> _Exercise_:
Exactly as written, please set down all of the entries again, with no pictures.

> _Provided material_:
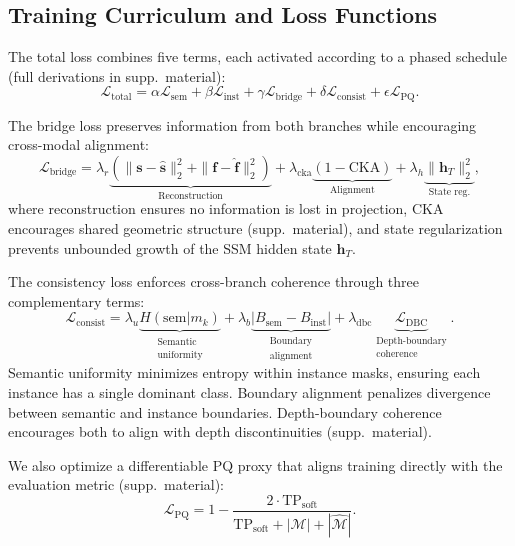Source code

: \documentclass[10pt,twocolumn,letterpaper]{article}
\newcommand{\lsem}{\mathcal{L}_{\text{sem}}}
\newcommand{\linst}{\mathcal{L}_{\text{inst}}}
\newcommand{\lbridge}{\mathcal{L}_{\text{bridge}}}
\newcommand{\lconsist}{\mathcal{L}_{\text{consist}}}
\newcommand{\lpq}{\mathcal{L}_{\text{PQ}}}
\newcommand{\ltotal}{\mathcal{L}_{\text{total}}}
\begin{document}
\subsection{Training Curriculum and Loss Functions}
\label{sec:curriculum}

The total loss combines five terms, each activated according to a phased schedule (full derivations in supp.\ material):
\begin{equation}
\ltotal = \alpha \lsem + \beta \linst + \gamma \lbridge + \delta \lconsist + \epsilon \lpq.
\label{eq:total_loss}
\end{equation}

The bridge loss preserves information from both branches while encouraging cross-modal alignment:
\begin{equation}
\lbridge = \lambda_r \underbrace{(\|\mathbf{s} {-} \hat{\mathbf{s}}\|_2^2 {+} \|\mathbf{f} {-} \hat{\mathbf{f}}\|_2^2)}_{\text{Reconstruction}} + \lambda_{\text{cka}} \underbrace{(1 {-} \text{CKA})}_{\text{Alignment}} + \lambda_h \underbrace{\|\mathbf{h}_T\|_2^2}_{\text{State reg.}}\!,
\label{eq:bridge_loss}
\end{equation}
where reconstruction ensures no information is lost in projection, CKA~\cite{kornblith2019cka} encourages shared geometric structure (supp.\ material), and state regularization prevents unbounded growth of the SSM hidden state $\mathbf{h}_T$.

The consistency loss enforces cross-branch coherence through three complementary terms:
\begin{equation}
\lconsist = \lambda_u \underbrace{H(\text{sem} | m_k)}_{\substack{\text{Semantic}\\\text{uniformity}}} + \lambda_b \underbrace{|B_{\text{sem}} {-} B_{\text{inst}}|}_{\substack{\text{Boundary}\\\text{alignment}}} + \lambda_{\text{dbc}} \underbrace{\mathcal{L}_{\text{DBC}}}_{\substack{\text{Depth-boundary}\\\text{coherence}}}\!.
\label{eq:consistency_loss}
\end{equation}
Semantic uniformity minimizes entropy within instance masks, ensuring each instance has a single dominant class. Boundary alignment penalizes divergence between semantic and instance boundaries. Depth-boundary coherence encourages both to align with depth discontinuities (supp.\ material).

We also optimize a differentiable PQ proxy that aligns training directly with the evaluation metric (supp.\ material):
\begin{equation}
\lpq = 1 - \frac{2 \cdot \text{TP}_{\text{soft}}}{\text{TP}_{\text{soft}} + |\mathcal{M}| + |\hat{\mathcal{M}}|}.
\label{eq:pq_loss}
\end{equation}
\end{document}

> _Result of this exercise_:
Source code

: \documentclass[10pt,twocolumn,letterpaper]{article}
\newcommand{\lsem}{\mathcal{L}_{\text{sem}}}
\newcommand{\linst}{\mathcal{L}_{\text{inst}}}
\newcommand{\lbridge}{\mathcal{L}_{\text{bridge}}}
\newcommand{\lconsist}{\mathcal{L}_{\text{consist}}}
\newcommand{\lpq}{\mathcal{L}_{\text{PQ}}}
\newcommand{\ltotal}{\mathcal{L}_{\text{total}}}
\begin{document}
\subsection{Training Curriculum and Loss Functions}
\label{sec:curriculum}

The total loss combines five terms, each activated according to a phased schedule (full derivations in supp.\ material):
\begin{equation}
\ltotal = \alpha \lsem + \beta \linst + \gamma \lbridge + \delta \lconsist + \epsilon \lpq.
\label{eq:total_loss}
\end{equation}

The bridge loss preserves information from both branches while encouraging cross-modal alignment:
\begin{equation}
\lbridge = \lambda_r \underbrace{(\|\mathbf{s} {-} \hat{\mathbf{s}}\|_2^2 {+} \|\mathbf{f} {-} \hat{\mathbf{f}}\|_2^2)}_{\text{Reconstruction}} + \lambda_{\text{cka}} \underbrace{(1 {-} \text{CKA})}_{\text{Alignment}} + \lambda_h \underbrace{\|\mathbf{h}_T\|_2^2}_{\text{State reg.}}\!,
\label{eq:bridge_loss}
\end{equation}
where reconstruction ensures no information is lost in projection, CKA~\cite{kornblith2019cka} encourages shared geometric structure (supp.\ material), and state regularization prevents unbounded growth of the SSM hidden state $\mathbf{h}_T$.

The consistency loss enforces cross-branch coherence through three complementary terms:
\begin{equation}
\lconsist = \lambda_u \underbrace{H(\text{sem} | m_k)}_{\substack{\text{Semantic}\\\text{uniformity}}} + \lambda_b \underbrace{|B_{\text{sem}} {-} B_{\text{inst}}|}_{\substack{\text{Boundary}\\\text{alignment}}} + \lambda_{\text{dbc}} \underbrace{\mathcal{L}_{\text{DBC}}}_{\substack{\text{Depth-boundary}\\\text{coherence}}}\!.
\label{eq:consistency_loss}
\end{equation}
Semantic uniformity minimizes entropy within instance masks, ensuring each instance has a single dominant class. Boundary alignment penalizes divergence between semantic and instance boundaries. Depth-boundary coherence encourages both to align with depth discontinuities (supp.\ material).

We also optimize a differentiable PQ proxy that aligns training directly with the evaluation metric (supp.\ material):
\begin{equation}
\lpq = 1 - \frac{2 \cdot \text{TP}_{\text{soft}}}{\text{TP}_{\text{soft}} + |\mathcal{M}| + |\hat{\mathcal{M}}|}.
\label{eq:pq_loss}
\end{equation}
\end{document}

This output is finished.